(Provided information)
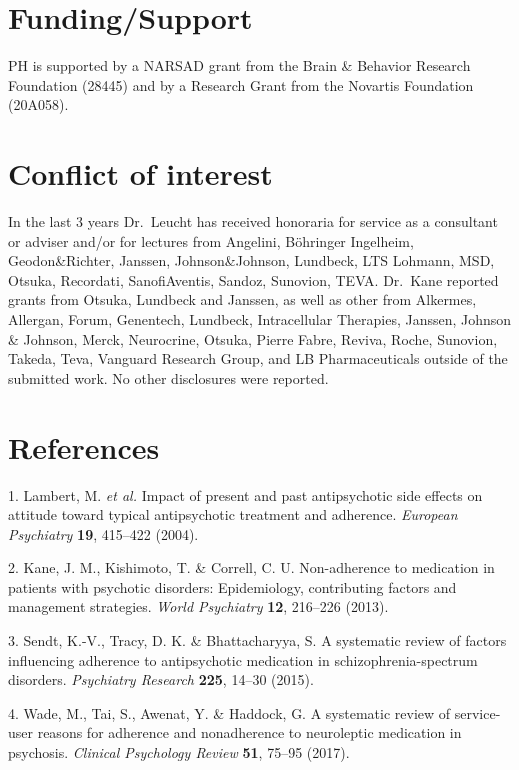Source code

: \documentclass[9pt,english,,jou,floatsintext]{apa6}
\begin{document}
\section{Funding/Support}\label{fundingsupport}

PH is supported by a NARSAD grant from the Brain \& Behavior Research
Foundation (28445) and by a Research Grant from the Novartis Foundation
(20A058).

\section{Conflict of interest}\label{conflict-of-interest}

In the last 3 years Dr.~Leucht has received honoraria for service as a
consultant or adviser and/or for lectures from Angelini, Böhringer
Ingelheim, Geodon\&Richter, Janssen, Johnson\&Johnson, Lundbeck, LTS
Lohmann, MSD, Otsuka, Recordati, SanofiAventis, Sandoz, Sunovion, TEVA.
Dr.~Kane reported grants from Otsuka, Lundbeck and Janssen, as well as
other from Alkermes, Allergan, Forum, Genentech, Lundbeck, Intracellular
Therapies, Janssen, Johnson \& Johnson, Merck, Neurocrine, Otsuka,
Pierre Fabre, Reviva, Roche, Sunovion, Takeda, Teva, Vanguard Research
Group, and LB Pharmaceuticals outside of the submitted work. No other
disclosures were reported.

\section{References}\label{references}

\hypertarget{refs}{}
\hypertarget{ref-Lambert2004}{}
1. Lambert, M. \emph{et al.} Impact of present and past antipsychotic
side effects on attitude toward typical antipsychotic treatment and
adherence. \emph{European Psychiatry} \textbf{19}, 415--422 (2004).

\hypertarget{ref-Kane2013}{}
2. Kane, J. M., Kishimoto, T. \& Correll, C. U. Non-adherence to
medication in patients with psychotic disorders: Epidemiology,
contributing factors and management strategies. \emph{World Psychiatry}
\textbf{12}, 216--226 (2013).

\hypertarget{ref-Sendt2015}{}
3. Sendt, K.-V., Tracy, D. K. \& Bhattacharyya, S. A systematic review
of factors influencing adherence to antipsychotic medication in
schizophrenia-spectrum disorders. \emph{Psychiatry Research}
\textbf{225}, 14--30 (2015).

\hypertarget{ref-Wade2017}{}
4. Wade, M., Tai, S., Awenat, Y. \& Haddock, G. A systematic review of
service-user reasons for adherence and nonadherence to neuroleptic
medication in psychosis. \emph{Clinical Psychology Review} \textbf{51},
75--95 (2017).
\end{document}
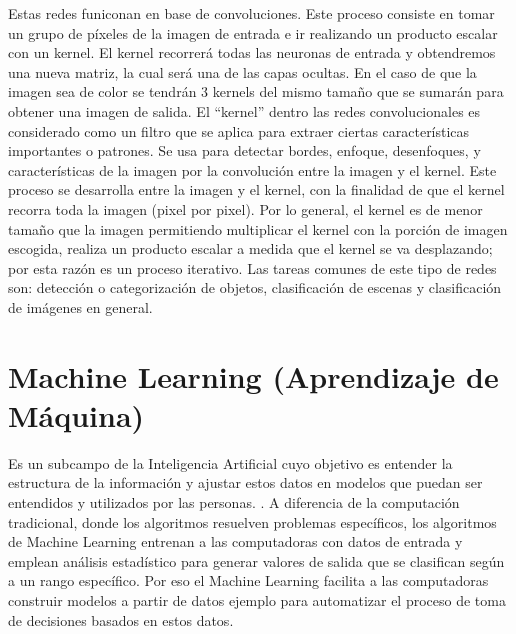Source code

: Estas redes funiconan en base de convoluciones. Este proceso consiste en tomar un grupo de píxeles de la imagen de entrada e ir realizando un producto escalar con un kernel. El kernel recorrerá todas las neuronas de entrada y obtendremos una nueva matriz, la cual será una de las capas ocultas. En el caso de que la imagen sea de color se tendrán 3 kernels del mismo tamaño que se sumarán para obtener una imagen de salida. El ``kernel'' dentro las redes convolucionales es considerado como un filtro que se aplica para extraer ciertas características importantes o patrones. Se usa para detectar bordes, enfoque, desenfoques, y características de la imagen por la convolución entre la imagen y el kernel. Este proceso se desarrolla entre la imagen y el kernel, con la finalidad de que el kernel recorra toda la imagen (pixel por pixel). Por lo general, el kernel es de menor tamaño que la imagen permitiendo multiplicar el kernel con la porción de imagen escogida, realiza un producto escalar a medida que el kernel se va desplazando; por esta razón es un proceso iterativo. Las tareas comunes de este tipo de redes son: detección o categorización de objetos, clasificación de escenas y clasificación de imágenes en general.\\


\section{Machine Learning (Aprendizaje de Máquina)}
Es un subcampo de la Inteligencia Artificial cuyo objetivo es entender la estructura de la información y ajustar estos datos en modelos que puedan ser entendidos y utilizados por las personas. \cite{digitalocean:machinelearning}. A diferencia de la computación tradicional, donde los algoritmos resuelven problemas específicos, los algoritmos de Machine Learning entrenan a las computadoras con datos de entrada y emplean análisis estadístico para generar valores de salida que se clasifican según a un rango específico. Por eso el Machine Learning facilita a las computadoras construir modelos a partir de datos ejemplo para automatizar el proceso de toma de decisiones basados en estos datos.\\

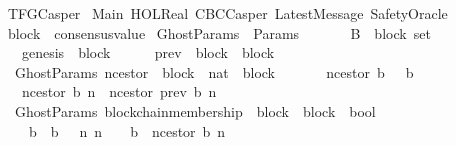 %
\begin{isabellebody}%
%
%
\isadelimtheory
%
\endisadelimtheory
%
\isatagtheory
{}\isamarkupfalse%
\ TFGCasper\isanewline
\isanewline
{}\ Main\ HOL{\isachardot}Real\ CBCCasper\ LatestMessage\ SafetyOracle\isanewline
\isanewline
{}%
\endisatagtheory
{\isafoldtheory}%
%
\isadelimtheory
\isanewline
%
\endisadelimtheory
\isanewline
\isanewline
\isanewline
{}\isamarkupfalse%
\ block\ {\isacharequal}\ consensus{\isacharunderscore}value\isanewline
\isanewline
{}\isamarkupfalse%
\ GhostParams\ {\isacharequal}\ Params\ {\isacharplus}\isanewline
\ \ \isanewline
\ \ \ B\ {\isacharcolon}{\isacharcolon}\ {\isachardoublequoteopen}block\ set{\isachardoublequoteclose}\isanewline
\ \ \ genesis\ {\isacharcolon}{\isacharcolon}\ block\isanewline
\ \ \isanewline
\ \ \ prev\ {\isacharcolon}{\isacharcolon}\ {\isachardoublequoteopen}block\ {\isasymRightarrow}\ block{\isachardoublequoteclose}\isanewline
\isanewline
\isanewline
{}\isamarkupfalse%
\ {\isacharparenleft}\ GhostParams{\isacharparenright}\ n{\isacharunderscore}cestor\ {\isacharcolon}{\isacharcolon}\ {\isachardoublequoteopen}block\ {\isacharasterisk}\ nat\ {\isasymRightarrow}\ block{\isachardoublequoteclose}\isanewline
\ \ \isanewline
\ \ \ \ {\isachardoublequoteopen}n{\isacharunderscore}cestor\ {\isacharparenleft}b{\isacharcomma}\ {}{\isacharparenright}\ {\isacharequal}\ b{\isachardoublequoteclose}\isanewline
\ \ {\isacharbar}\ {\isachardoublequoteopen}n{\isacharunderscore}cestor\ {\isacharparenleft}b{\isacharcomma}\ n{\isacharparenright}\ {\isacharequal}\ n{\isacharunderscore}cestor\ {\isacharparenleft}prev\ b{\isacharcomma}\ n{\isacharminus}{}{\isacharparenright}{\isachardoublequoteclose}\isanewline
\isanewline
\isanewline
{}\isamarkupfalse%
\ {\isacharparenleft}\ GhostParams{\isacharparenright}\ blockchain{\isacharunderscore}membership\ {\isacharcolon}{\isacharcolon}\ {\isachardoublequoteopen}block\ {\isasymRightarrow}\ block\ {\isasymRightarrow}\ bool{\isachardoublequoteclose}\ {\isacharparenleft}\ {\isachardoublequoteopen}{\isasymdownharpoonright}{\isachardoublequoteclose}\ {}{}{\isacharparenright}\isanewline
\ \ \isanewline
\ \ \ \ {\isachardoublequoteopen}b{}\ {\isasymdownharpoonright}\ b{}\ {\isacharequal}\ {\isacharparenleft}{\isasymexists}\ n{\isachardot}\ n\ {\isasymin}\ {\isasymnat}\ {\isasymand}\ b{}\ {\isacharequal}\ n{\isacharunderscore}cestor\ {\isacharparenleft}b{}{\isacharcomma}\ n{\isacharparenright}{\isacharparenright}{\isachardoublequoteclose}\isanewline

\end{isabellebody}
(End Provided information)
• _Exercise directions_
The number of lines above containing the word "isacharparenleft" is all that should be returned.

• _Written solution_
5